TASK INSTRUCTIONS.
Search each line below for the word "large" and list those that contain it.

(Saved entries)
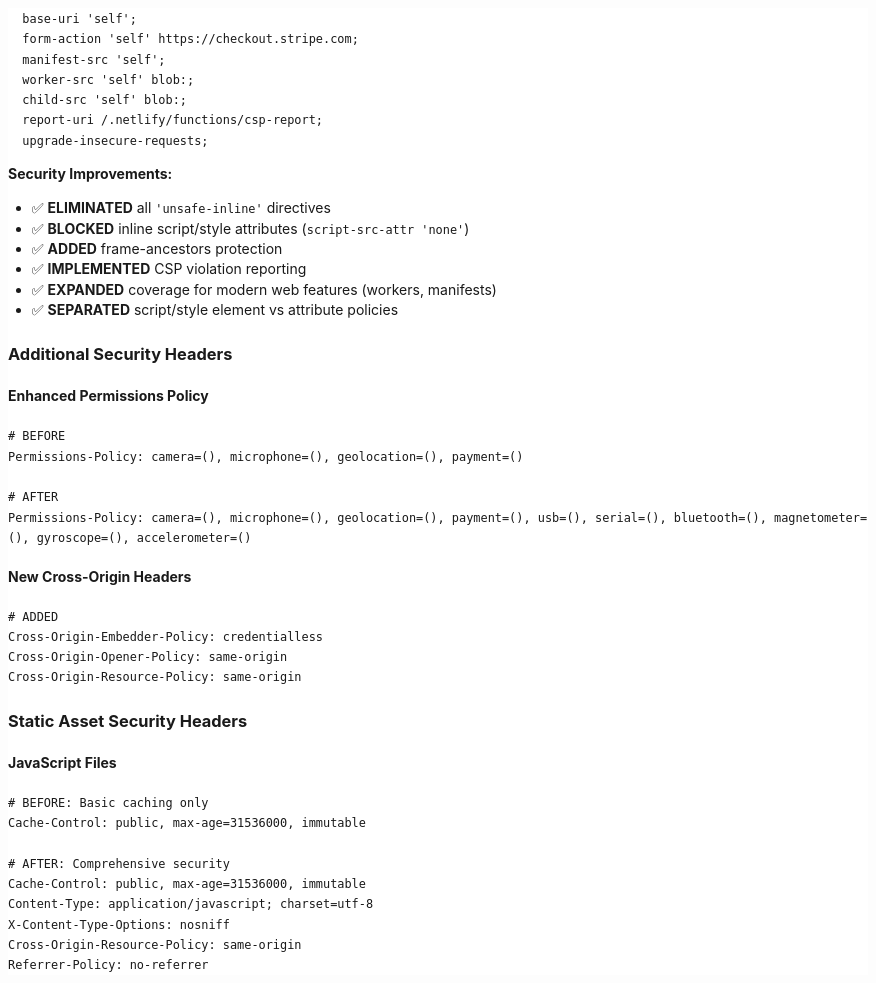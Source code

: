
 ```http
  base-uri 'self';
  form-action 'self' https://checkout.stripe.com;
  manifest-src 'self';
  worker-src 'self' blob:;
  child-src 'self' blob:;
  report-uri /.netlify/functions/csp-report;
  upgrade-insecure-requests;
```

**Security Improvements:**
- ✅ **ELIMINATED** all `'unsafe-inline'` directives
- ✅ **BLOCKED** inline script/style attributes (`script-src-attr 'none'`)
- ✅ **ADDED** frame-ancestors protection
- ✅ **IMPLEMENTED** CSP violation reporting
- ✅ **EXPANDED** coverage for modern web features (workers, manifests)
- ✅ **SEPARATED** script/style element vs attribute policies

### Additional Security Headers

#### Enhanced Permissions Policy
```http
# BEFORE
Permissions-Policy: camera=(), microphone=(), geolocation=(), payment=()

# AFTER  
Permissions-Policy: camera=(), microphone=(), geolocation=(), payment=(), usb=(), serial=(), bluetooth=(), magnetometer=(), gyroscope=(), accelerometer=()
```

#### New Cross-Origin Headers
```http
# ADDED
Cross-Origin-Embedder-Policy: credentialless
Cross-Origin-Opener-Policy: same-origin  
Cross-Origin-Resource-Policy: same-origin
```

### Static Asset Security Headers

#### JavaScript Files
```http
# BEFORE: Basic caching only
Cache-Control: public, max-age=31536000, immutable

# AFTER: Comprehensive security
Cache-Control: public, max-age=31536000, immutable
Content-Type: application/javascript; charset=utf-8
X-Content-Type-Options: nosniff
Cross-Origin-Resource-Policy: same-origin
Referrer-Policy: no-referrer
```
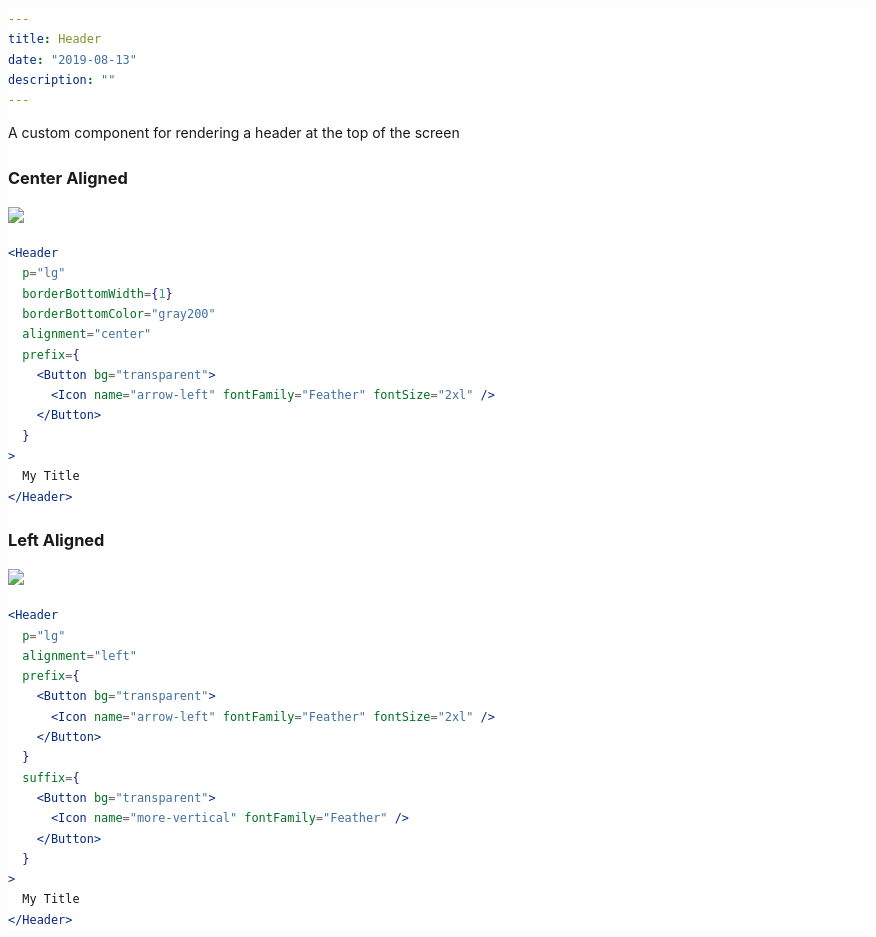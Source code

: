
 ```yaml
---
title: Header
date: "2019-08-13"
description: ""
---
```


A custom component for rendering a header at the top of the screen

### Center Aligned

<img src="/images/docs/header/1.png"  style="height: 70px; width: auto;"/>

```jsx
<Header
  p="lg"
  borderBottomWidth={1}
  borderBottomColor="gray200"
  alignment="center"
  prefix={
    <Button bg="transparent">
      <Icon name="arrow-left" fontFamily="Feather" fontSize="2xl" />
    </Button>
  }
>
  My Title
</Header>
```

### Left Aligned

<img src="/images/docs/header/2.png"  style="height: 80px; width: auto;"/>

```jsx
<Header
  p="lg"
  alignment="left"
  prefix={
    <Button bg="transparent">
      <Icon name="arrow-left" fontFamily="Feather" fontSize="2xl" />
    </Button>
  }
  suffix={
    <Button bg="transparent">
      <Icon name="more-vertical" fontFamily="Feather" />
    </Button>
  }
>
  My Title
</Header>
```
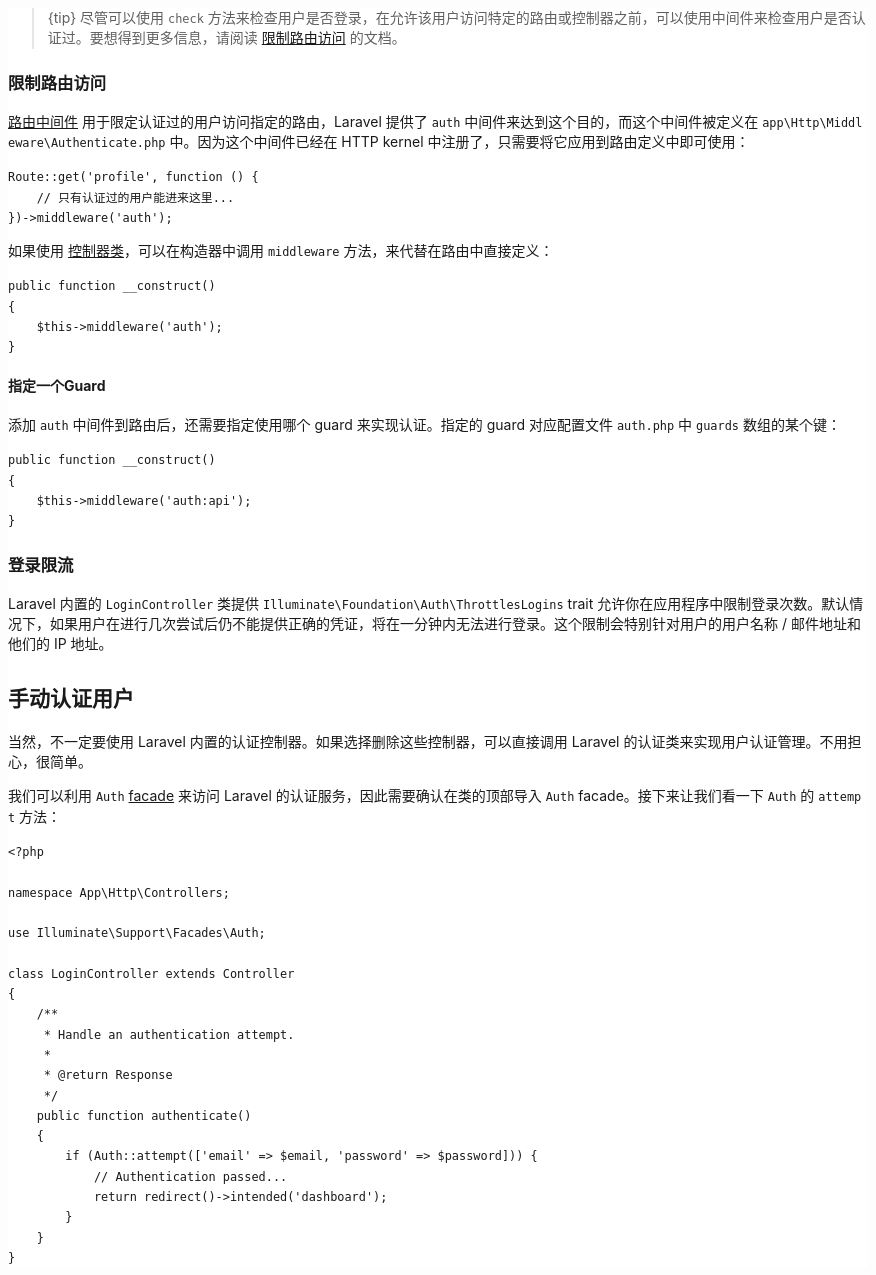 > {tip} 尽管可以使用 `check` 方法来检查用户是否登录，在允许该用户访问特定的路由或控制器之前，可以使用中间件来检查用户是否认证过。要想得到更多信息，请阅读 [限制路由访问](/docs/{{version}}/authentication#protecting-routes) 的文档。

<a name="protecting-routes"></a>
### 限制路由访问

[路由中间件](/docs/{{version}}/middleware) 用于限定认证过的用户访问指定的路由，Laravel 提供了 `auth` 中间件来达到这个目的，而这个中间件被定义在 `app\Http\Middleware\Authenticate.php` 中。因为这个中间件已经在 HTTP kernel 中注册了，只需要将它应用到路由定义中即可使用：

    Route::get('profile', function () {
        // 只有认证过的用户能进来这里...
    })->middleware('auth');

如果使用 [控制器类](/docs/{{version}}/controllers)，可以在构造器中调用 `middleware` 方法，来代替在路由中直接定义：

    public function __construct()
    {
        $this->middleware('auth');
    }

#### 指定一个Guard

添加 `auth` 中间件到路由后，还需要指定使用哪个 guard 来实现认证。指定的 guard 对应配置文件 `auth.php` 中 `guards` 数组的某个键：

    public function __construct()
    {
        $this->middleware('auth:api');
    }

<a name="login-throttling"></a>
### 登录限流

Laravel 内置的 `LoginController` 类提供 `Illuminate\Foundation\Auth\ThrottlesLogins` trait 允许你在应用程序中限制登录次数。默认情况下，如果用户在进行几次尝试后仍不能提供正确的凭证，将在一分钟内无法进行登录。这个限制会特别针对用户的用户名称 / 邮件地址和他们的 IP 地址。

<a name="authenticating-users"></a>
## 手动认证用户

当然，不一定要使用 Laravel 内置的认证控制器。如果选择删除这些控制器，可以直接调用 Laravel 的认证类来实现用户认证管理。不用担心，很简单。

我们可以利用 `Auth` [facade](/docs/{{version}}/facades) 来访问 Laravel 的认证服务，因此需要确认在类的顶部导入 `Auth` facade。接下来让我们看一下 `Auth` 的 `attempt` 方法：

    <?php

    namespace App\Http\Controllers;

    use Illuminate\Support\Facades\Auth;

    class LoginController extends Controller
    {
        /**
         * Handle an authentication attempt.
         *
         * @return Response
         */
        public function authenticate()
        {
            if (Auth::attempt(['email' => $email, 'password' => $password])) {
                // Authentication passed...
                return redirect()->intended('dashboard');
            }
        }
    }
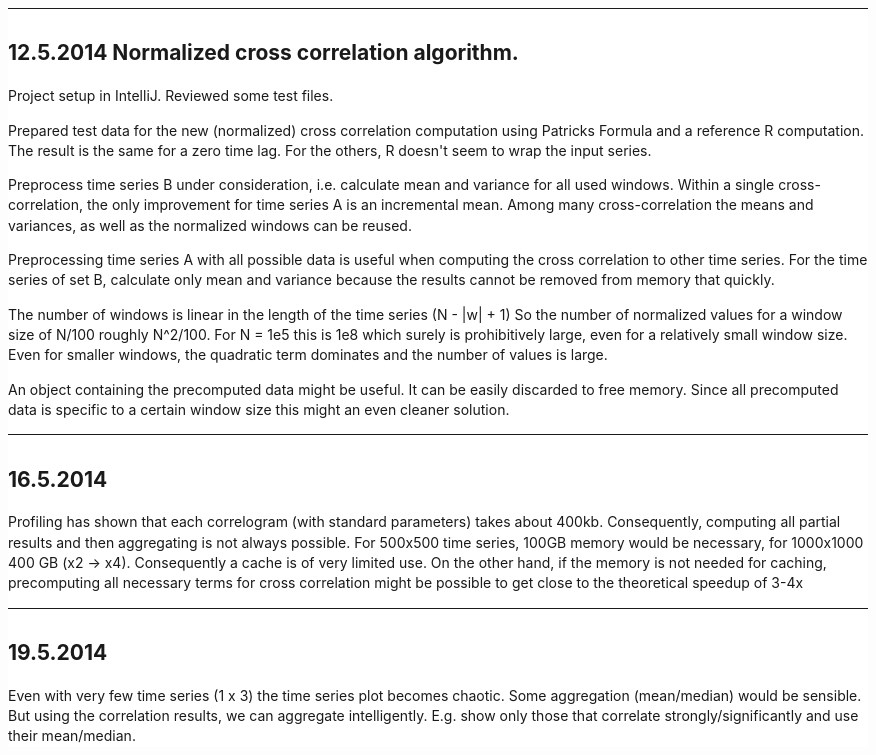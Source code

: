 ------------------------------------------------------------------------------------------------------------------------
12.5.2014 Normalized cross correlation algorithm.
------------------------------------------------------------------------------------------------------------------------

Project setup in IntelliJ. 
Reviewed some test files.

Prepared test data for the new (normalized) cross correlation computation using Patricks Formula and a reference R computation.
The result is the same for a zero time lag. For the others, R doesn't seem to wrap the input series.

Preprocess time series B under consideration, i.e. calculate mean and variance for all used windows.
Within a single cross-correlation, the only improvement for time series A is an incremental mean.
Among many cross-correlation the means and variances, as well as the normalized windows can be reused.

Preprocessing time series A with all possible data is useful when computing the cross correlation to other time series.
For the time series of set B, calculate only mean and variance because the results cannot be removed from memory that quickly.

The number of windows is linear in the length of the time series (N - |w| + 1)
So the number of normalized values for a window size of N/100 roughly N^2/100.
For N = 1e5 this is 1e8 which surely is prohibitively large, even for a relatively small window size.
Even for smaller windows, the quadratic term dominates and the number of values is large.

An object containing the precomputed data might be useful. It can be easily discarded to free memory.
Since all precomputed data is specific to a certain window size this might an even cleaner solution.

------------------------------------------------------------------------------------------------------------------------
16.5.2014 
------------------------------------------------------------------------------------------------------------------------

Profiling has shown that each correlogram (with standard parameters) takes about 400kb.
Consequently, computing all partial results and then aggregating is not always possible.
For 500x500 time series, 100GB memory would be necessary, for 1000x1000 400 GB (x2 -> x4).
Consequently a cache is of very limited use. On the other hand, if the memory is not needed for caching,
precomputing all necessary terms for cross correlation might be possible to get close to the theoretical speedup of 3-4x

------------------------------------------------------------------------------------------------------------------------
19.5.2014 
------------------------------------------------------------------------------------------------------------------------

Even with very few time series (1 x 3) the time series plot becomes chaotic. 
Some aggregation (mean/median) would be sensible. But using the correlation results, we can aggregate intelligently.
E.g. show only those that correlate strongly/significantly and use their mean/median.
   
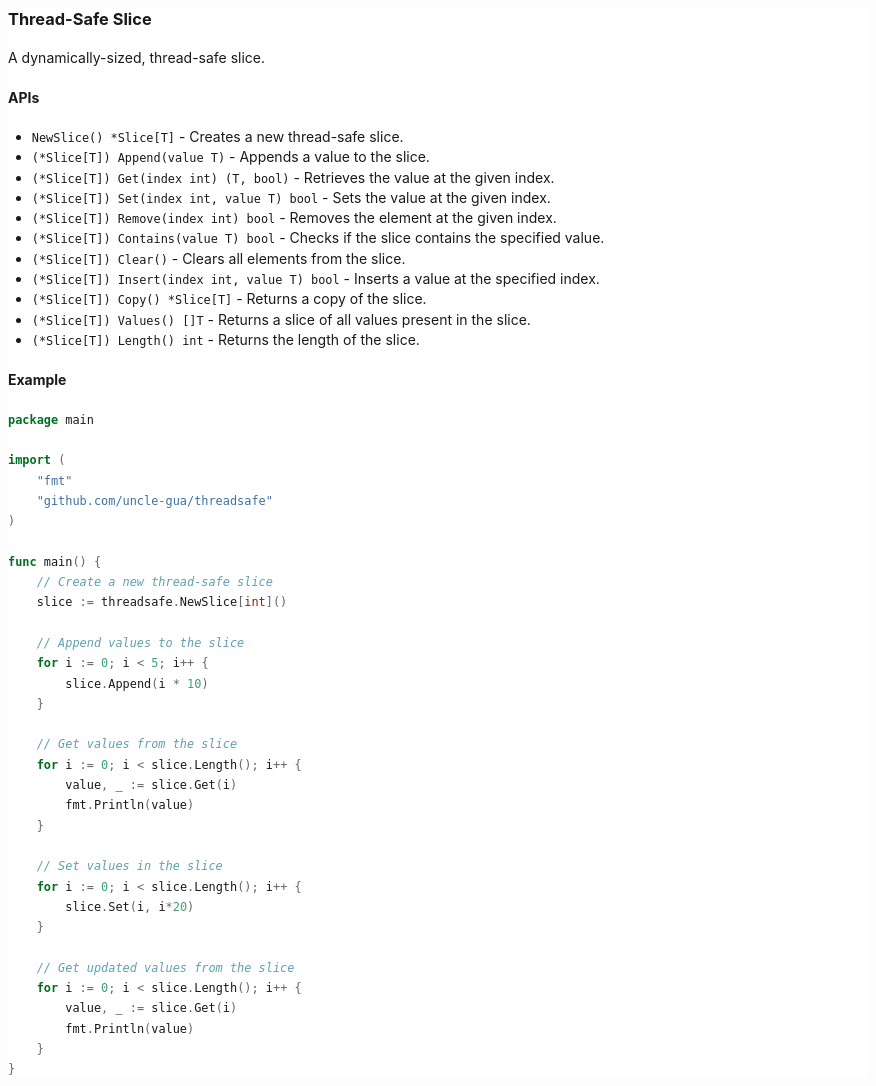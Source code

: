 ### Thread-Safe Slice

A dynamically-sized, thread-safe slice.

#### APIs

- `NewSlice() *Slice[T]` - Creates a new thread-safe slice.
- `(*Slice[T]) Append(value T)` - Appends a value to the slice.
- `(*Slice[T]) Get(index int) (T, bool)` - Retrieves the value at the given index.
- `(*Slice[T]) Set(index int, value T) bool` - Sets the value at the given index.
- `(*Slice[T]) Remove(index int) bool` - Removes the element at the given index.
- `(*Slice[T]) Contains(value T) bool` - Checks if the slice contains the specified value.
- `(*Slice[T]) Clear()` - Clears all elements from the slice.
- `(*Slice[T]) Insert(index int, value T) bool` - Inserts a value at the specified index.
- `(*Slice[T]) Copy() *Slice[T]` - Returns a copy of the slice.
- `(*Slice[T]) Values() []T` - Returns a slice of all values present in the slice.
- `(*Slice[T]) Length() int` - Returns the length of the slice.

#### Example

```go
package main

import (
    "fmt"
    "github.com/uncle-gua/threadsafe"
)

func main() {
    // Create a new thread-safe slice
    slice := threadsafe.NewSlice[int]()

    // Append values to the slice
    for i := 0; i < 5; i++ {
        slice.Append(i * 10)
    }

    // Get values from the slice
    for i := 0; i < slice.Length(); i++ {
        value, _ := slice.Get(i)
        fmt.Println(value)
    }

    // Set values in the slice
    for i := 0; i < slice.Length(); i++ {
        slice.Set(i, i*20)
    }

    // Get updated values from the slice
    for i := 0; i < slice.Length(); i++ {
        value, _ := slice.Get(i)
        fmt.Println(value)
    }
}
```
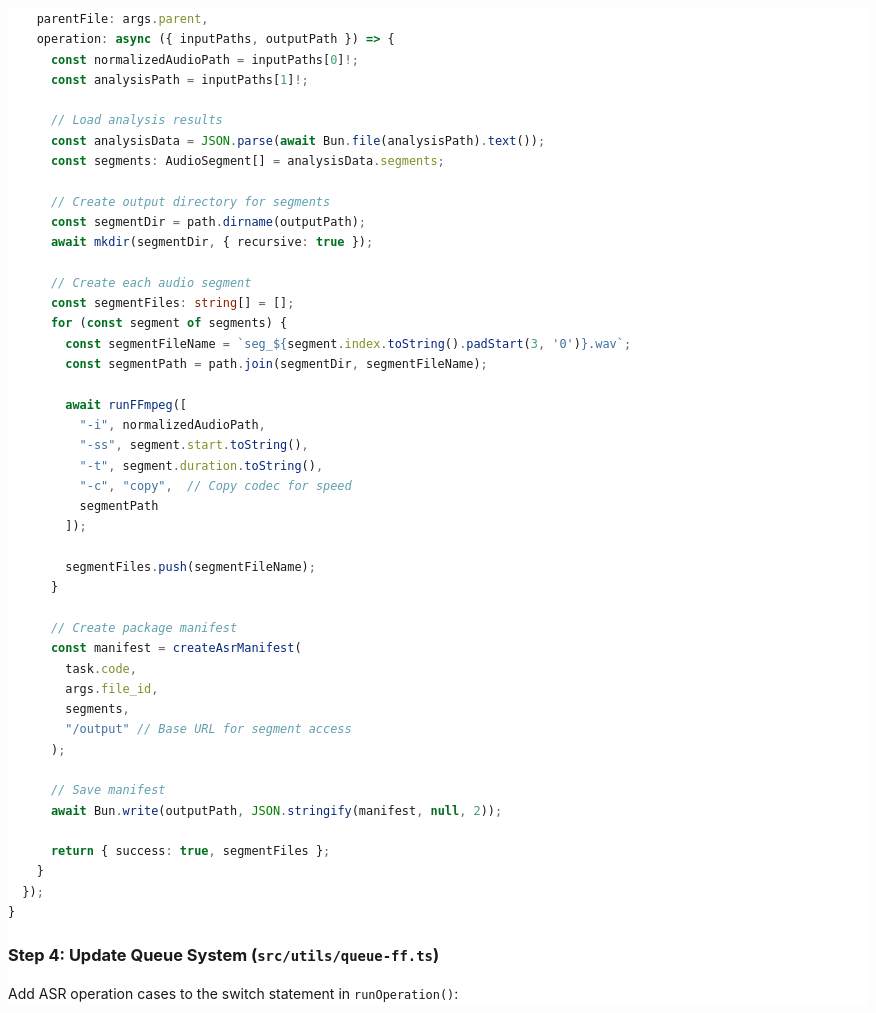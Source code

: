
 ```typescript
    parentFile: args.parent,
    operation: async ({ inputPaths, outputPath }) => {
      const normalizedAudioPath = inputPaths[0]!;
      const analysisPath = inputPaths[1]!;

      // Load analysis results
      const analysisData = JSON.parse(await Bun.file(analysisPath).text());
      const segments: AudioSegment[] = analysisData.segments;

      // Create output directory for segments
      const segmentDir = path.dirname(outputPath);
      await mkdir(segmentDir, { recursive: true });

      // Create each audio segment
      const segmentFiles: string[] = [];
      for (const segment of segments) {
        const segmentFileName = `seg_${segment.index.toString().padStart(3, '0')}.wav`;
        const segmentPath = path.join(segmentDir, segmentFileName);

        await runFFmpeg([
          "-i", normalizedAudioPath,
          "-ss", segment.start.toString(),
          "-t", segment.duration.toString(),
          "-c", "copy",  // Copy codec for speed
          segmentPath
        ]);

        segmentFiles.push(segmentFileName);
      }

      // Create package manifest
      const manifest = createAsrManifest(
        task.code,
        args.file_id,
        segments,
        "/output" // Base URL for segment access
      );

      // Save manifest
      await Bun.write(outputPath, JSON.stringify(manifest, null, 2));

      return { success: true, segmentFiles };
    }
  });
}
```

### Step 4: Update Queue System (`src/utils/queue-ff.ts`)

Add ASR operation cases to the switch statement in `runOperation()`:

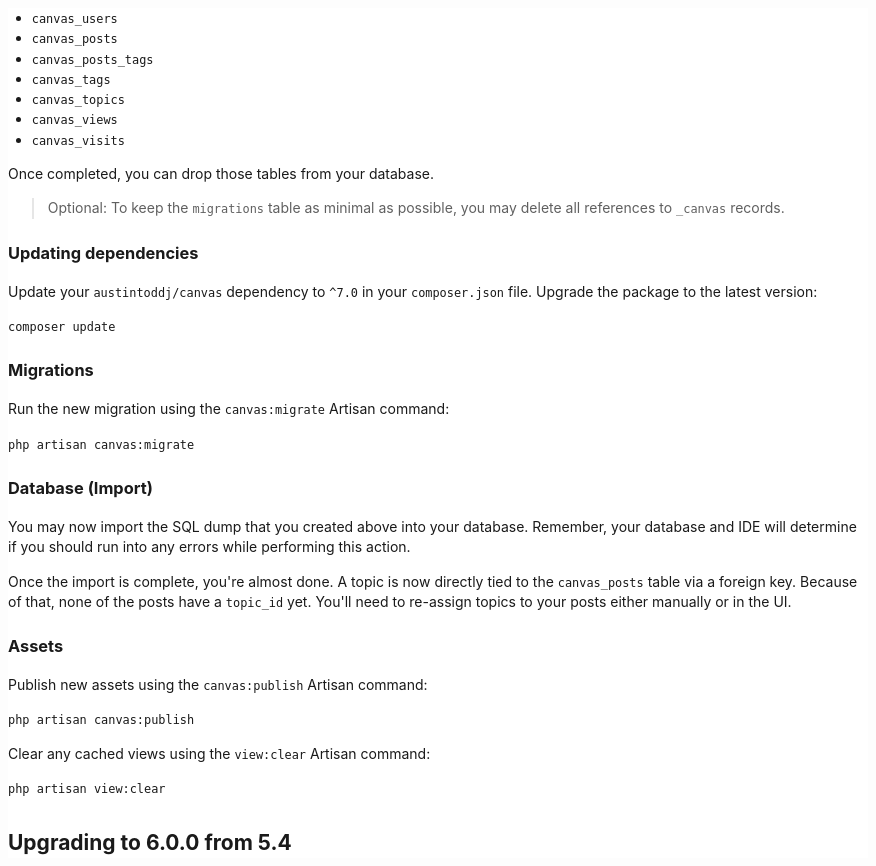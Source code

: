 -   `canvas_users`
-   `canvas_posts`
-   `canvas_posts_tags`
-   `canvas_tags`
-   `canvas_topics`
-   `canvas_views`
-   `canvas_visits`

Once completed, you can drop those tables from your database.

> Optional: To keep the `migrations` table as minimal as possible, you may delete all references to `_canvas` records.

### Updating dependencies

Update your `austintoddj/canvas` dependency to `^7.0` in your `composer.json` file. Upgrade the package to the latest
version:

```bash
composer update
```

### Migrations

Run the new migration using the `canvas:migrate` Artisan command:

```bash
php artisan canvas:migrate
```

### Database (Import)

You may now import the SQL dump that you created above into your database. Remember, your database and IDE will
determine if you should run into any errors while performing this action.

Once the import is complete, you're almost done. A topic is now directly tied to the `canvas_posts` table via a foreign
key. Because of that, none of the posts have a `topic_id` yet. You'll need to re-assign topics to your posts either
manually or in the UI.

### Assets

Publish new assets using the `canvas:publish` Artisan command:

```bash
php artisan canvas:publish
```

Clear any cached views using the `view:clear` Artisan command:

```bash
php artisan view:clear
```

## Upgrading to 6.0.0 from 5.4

WRITTEN ANSWER.
For N = 1e5 this is 1e8 which surely is prohibitively large, even for a relatively small window size.
Even for smaller windows, the quadratic term dominates and the number of values is large.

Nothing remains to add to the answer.